REQUIRED WORK
Copy out precisely the lines from the start of the data through the line with "précisément de sklearn.svm.", and keep pictures out of it.

DATA SHOWN
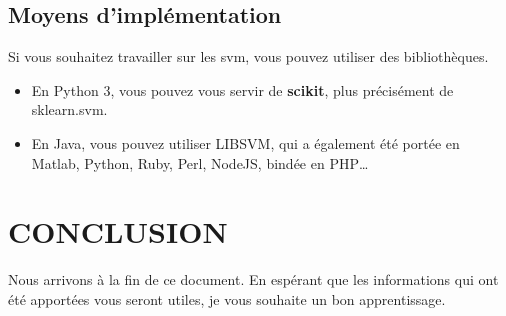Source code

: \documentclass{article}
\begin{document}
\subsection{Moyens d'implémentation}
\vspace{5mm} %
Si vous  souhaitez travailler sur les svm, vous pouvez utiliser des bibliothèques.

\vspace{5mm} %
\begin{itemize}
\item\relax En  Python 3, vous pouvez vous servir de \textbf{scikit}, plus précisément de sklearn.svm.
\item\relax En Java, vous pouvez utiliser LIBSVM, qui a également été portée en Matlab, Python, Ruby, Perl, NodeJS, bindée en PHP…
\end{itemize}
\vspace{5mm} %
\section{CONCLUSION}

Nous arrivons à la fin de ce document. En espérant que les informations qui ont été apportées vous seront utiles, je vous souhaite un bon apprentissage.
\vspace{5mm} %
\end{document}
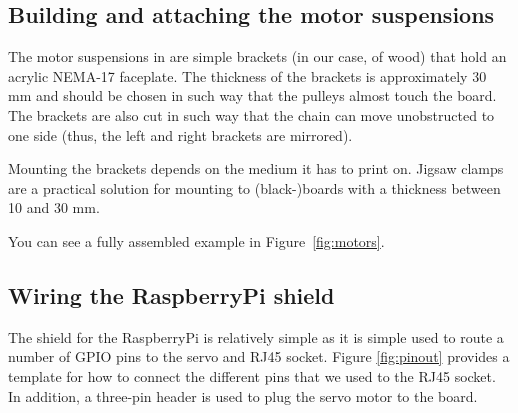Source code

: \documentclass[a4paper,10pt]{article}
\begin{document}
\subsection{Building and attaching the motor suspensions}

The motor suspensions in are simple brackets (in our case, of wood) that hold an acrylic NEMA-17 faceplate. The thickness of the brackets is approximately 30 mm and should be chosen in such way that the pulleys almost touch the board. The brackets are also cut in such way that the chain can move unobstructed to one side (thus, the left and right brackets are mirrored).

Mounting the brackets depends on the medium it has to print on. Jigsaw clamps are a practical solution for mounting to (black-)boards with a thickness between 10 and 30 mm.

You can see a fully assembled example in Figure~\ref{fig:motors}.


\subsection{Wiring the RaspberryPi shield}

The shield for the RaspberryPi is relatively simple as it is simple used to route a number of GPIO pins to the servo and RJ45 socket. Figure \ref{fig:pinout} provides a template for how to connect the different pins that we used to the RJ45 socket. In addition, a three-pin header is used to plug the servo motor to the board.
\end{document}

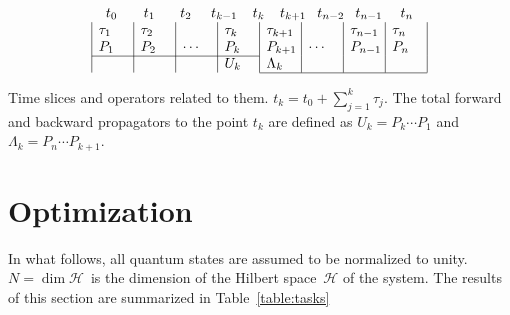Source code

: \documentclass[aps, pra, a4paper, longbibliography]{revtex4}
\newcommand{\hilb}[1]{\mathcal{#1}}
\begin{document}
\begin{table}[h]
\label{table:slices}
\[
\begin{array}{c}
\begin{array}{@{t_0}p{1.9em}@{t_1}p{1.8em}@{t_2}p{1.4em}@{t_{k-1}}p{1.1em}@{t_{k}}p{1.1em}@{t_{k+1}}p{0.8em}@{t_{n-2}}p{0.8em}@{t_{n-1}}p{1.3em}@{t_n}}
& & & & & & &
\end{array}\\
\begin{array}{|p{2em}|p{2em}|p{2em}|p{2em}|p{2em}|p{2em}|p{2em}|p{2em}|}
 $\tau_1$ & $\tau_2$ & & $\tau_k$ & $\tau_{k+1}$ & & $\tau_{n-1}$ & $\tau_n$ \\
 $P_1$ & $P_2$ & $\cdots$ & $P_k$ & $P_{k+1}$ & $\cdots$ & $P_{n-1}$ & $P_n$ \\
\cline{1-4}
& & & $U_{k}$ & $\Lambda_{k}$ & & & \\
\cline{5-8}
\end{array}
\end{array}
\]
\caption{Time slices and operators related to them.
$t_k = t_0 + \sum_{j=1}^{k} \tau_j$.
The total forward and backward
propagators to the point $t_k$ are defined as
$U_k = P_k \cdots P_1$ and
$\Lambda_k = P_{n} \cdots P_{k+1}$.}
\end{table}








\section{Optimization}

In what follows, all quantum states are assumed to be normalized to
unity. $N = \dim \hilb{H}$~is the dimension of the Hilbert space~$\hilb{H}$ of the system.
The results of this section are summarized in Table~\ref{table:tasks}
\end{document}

RESULT
Source code

: \documentclass{article}
\begin{document}
\subsection{Moyens d'implémentation}
\vspace{5mm} %
Si vous  souhaitez travailler sur les svm, vous pouvez utiliser des bibliothèques.

\vspace{5mm} %
\begin{itemize}
\item\relax En  Python 3, vous pouvez vous servir de \textbf{scikit}, plus précisément de sklearn.svm.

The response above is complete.